ISLAMABAD (Dunya News) – The International Monetary Fund (IMF) has approved a three-year, $6 billion loan package for Pakistan on Wednesday to rein in mounting debts and stave off a looming balance of payments crisis, in exchange for tough austerity measures.
According to IMF forecasts, real GDP growth is expected to slow to 2.4% in the current fiscal year to June 2020, down from 3.3% in the year just ended.
Furthermore, the global moneylender has predicted inflation rising to 13%.
The central bank, which controls the currency, has hiked interest rates to 12.25% and slashed the rupee to historic lows against the dollar, but this has piled more pressure on households facing inflation running at almost 9%.
In addition, in a bid to cut public debt, the government has set ambitious tax and revenue plans, despite failing to meet the previous year’s targets and hiked prices in the creaking energy sector, where mounting debt backlogs have acted as a growing drain on government resources.
In a press release issued yesterday, the IMF stated that the EFF-supported program will help Pakistan to reduce economic vulnerabilities and generate sustainable and balanced growth focusing on: a decisive fiscal consolidation to reduce public debt and build resilience while expanding social spending; a flexible, market-determined exchange rate to restore competitiveness and rebuild official reserves; to eliminate quasi-fiscal losses in the energy sector; and to strengthen institutions and enhance transparency.

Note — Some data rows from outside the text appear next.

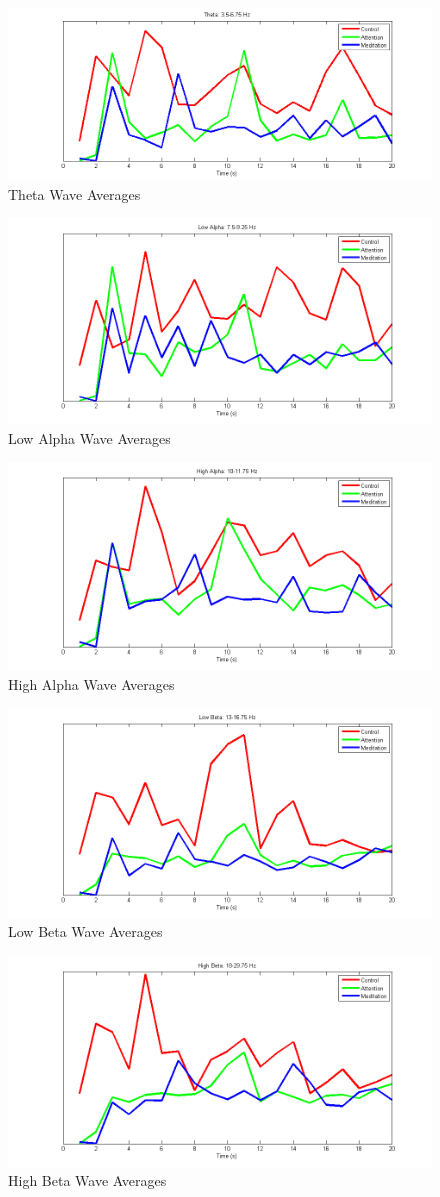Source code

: \documentclass[journal]{IEEEtran}
\begin{document}
\begin{figure}[H]
    \centering
    \includegraphics[width=.5\textwidth]{EEG/wave2}
    \caption{Theta Wave Averages}
    \label{w2}
\end{figure}

\begin{figure}[H]
    \centering
    \includegraphics[width=.5\textwidth]{EEG/wave3}
    \caption{Low Alpha Wave Averages}
    \label{w3}
\end{figure}

\begin{figure}[H]
    \centering
    \includegraphics[width=.5\textwidth]{EEG/wave4}
    \caption{High Alpha Wave Averages}
    \label{w4}
\end{figure}

\begin{figure}[H]
    \centering
    \includegraphics[width=.5\textwidth]{EEG/wave5}
    \caption{Low Beta Wave Averages}
    \label{w5}
\end{figure}

\begin{figure}[H]
    \centering
    \includegraphics[width=.5\textwidth]{EEG/wave6}
    \caption{High Beta Wave Averages}
    \label{w6}
\end{figure}
\end{document}
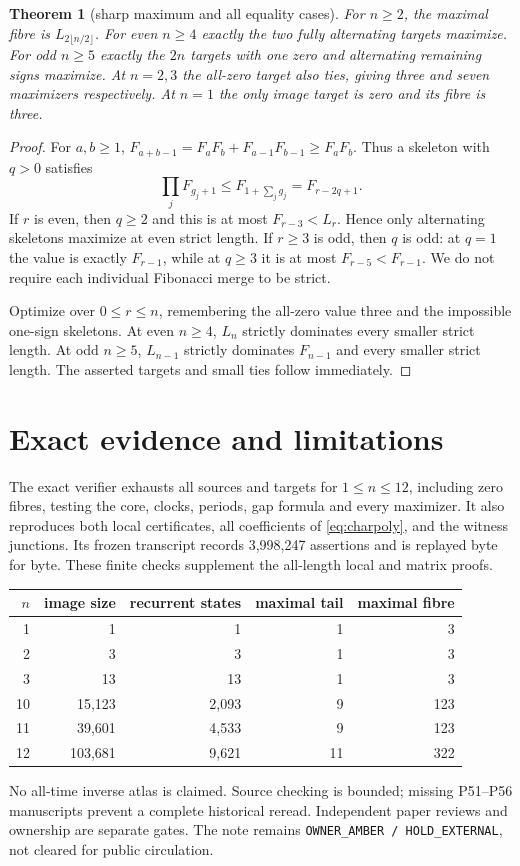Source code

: \documentclass[a4paper,10pt]{amsart}
\newtheorem{theorem}{Theorem}[section]
\theoremstyle{remark}
\begin{document}
\begin{theorem}[sharp maximum and all equality cases]\label{thm:max}
For $n\ge2$, the maximal fibre is $L_{2\lfloor n/2\rfloor}$.
For even $n\ge4$ exactly the two fully alternating targets maximize.
For odd $n\ge5$ exactly the $2n$ targets with one zero and alternating
remaining signs maximize. At $n=2,3$ the all-zero target also ties, giving
three and seven maximizers respectively. At $n=1$ the only image target
is zero and its fibre is three.
\end{theorem}
\begin{proof}
For $a,b\ge1$, $F_{a+b-1}=F_aF_b+F_{a-1}F_{b-1}\ge F_aF_b$.
Thus a skeleton with $q>0$ satisfies
\begin{equation*}
\prod_jF_{g_j+1}\le F_{1+\sum_jg_j}=F_{r-2q+1}.
\end{equation*}
If $r$ is even, then $q\ge2$ and this is at most $F_{r-3}<L_r$.
Hence only alternating skeletons maximize at even strict length. If
$r\ge3$ is odd, then $q$ is odd: at $q=1$ the value is exactly
$F_{r-1}$, while at $q\ge3$ it is at most $F_{r-5}<F_{r-1}$.
We do not require each individual Fibonacci merge to be strict.

Optimize over $0\le r\le n$, remembering the all-zero value three and
the impossible one-sign skeletons. At even $n\ge4$, $L_n$ strictly
dominates every smaller strict length. At odd $n\ge5$, $L_{n-1}$
strictly dominates $F_{n-1}$ and every smaller strict length. The asserted
targets and small ties follow immediately.
\end{proof}

\section{Exact evidence and limitations}
The exact verifier exhausts all sources and targets for $1\le n\le12$,
including zero fibres, testing the core, clocks, periods, gap formula and
every maximizer. It also reproduces both local certificates, all
coefficients of \eqref{eq:charpoly}, and the witness junctions. Its frozen
transcript records 3,998,247 assertions and is replayed byte for byte.
These finite checks supplement the all-length local and matrix proofs.

\begin{center}
\begin{tabular}{r|r r r r}
$n$ & image size & recurrent states & maximal tail & maximal fibre\\\hline
1&1&1&1&3\\2&3&3&1&3\\3&13&13&1&3\\
10&15,123&2,093&9&123\\11&39,601&4,533&9&123\\
12&103,681&9,621&11&322
\end{tabular}
\end{center}
No all-time inverse atlas is claimed. Source checking is bounded; missing
P51--P56 manuscripts prevent a complete historical reread. Independent
paper reviews and ownership are separate gates. The note remains
\texttt{OWNER\_AMBER / HOLD\_EXTERNAL}, not cleared for public circulation.


\end{document}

The Executive Board’s approval allows for an immediate disbursement of US$1 billion. The remaining amount will be phased over the duration of the program, subject to four quarterly reviews and four semi-annual reviews.
Following the Executive Board discussion, Mr. David Lipton, First Deputy Managing Director and Acting Chair, said:
“Pakistan is facing significant economic challenges on the back of large fiscal and financial needs and weak and unbalanced growth. In this context, the authorities’ program aims to tackle long-standing policy and structural weaknesses, restore macroeconomic stability, catalyze significant international financial support, and promote strong and sustainable growth.
“A decisive fiscal consolidation is key to reducing the large public debt and building resilience, and the adoption of the FY 2020 budget is an important initial step. Achieving the fiscal objectives will require a multi-year revenue mobilization strategy to broaden the tax base and raise tax revenue in a well-balanced and equitable manner. It will also require a strong commitment by the provinces to support the consolidation effort, and effective public financial management to improve the quality and efficiency of public spending.
“Protecting the most vulnerable from the impact of adjustment policies will be an important priority. This will be achieved by a significant increase in resources allocated to key social assistance programs, supporting measures for the economic empowerment of women, and investment in areas where poverty is high.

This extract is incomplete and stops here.